The following discussion and analysis of our financial condition and results of operations should be read in conjunction with our consolidated financial statements and the accompanying notes included in Item 8 of this annual report on Form 10-K.
This discussion contains forward-looking statements that involve risks, uncertainties and assumptions. Our future results may vary materially from those indicated as a result of the risks that affect our business, including, among others, those identified in “Forward-Looking Statements” and “Item 1A. Risk Factors”.
Overview
We are a leading global provider of fleet and mobile asset management solutions delivered as SaaS. Our solutions deliver a measurable return by enabling our customers to manage, optimize and protect their investments in commercial fleets, mobile assets or personal vehicles. We generate actionable intelligence that enables a wide range of customers, from large enterprise fleets to small fleet operators and consumers, to reduce fuel and other operating costs, improve efficiency, enhance regulatory compliance, promote driver safety, manage risk and mitigate theft. Our solutions mostly rely on our proprietary, highly scalable technology platforms, which allows us to collect, analyze and deliver information based on data from our customers’ vehicles. Using intuitive, web-based interface, reports or mobile applications, our fleet customers can access large volumes of real-time and historical data, monitor the location and status of their drivers and vehicles and analyze a wide number of key metrics across their fleet operations.
In fiscal year 2020, we collected data on an average of approximately 193 million trips per month representing as many as 10.1 billion vehicle locations per month. We have a global presence, with subscribers located in over 120 countries across six continents for whom we collectively tracked and managed over 818,000 subscribers at March 31, 2020.
We were founded in 1996 and we have offices in South Africa, the United Kingdom, the United States, Uganda, Brazil, Mexico, Australia, Romania, Thailand and the United Arab Emirates as well as a network of more than 130 fleet partners worldwide. MiX Telematics shares are publicly traded on the Johannesburg Stock Exchange (JSE: MIX) and MiX Telematics American Depositary Shares are listed on the New York Stock Exchange (NYSE: MIXT).
We derive the majority of our revenues from subscriptions to our fleet and mobile asset management solutions. Our subscriptions generally include access to our SaaS solutions, connectivity, and in many cases, use of an in-vehicle device. We also generate revenues from the sale of in-vehicle devices, which enable customers to use our subscription-based solutions, installation services of our in-vehicle-devices and driver training for fleet customers. We generate sales through the efforts of our direct sales teams, staffed in our regional sales offices, and through our global network of distributors and dealers. Our direct sales teams focus on marketing our fleet solutions to global and multinational enterprise accounts and to other large customer accounts located in regions of the world where we maintain a direct sales presence. Our direct sales teams have industry expertise across multiple industries, including oil and gas, transportation and logistics, government and municipal, bus and coach, rental and leasing, and utilities.
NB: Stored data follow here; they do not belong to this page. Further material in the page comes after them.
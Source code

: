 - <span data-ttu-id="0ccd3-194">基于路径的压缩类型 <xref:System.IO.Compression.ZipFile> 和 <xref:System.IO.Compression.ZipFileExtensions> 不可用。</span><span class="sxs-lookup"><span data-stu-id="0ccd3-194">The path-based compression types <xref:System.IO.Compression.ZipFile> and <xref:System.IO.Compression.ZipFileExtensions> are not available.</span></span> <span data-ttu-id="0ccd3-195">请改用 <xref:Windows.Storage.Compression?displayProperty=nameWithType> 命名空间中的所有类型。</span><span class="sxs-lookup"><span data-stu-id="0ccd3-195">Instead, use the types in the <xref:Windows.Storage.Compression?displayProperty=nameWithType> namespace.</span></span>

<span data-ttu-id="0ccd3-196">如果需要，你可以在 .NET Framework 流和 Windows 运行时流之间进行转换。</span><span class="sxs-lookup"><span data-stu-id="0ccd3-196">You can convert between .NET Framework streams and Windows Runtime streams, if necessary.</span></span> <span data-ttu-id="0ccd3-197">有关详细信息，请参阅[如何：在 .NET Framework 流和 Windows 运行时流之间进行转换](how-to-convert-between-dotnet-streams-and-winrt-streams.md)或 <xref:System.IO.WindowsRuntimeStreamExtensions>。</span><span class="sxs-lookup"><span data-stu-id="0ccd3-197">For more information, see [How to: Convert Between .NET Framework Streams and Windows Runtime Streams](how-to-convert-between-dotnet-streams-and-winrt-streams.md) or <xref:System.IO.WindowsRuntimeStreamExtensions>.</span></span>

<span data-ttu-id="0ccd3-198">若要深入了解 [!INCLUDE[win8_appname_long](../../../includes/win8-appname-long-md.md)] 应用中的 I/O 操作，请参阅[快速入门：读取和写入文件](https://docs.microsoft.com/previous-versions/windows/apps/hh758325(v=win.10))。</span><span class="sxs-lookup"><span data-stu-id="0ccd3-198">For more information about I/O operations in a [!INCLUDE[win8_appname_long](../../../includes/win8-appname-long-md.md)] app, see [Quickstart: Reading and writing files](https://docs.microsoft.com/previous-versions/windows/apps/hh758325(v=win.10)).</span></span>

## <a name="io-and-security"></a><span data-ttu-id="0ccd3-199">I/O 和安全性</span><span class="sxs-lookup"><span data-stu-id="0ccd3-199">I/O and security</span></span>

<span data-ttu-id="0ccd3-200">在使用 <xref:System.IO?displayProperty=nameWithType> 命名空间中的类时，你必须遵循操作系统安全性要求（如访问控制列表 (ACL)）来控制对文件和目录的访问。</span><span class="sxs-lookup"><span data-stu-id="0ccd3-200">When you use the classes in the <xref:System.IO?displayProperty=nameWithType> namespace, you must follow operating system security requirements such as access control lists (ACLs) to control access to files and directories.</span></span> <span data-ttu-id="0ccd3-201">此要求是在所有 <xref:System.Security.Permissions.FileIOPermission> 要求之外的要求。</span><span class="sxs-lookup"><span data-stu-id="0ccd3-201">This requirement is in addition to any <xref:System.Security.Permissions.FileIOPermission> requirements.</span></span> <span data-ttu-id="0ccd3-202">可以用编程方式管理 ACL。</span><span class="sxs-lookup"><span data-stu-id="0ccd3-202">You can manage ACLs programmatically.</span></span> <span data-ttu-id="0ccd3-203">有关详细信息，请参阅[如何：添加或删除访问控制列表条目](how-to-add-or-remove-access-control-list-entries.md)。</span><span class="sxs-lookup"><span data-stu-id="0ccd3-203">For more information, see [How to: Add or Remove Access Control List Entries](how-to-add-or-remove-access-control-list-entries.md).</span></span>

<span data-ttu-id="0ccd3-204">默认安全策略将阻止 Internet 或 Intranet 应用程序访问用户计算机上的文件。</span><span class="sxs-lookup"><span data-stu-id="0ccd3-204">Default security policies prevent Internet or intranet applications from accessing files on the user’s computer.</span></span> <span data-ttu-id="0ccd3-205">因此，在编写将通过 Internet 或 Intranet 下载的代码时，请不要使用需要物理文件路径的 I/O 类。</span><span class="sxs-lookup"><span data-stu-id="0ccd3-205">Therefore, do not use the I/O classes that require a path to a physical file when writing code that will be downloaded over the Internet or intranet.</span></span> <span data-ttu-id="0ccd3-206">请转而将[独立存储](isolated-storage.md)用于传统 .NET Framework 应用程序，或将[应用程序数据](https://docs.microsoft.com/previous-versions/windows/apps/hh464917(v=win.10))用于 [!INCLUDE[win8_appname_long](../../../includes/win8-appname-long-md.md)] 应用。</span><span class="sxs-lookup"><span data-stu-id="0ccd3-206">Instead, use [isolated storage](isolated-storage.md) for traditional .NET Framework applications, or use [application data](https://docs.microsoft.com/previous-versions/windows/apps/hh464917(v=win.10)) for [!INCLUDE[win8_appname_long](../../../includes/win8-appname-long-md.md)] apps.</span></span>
In some markets, we rely on a network of distributors and dealers to sell our solutions on our behalf. Our distributors and dealers also install our in-vehicle devices and provide training, technical support and ongoing maintenance for the customers they support.
Through March 31, 2020, we were subject to the reporting requirements of the Exchange Act applicable to foreign private issuers (“FPIs”). We therefore prepared our consolidated financial statements in accordance with International Financial Reporting Standards as issued by the International Accounting Standards Board (“IFRS”). As of April 1, 2020 we transitioned to domestic filer status and, therefore, our consolidated financial statements for fiscal 2020 were prepared in accordance with U.S. GAAP. The financial information for fiscal years 2018 and 2019 in the discussion below has been presented in accordance with U.S. GAAP.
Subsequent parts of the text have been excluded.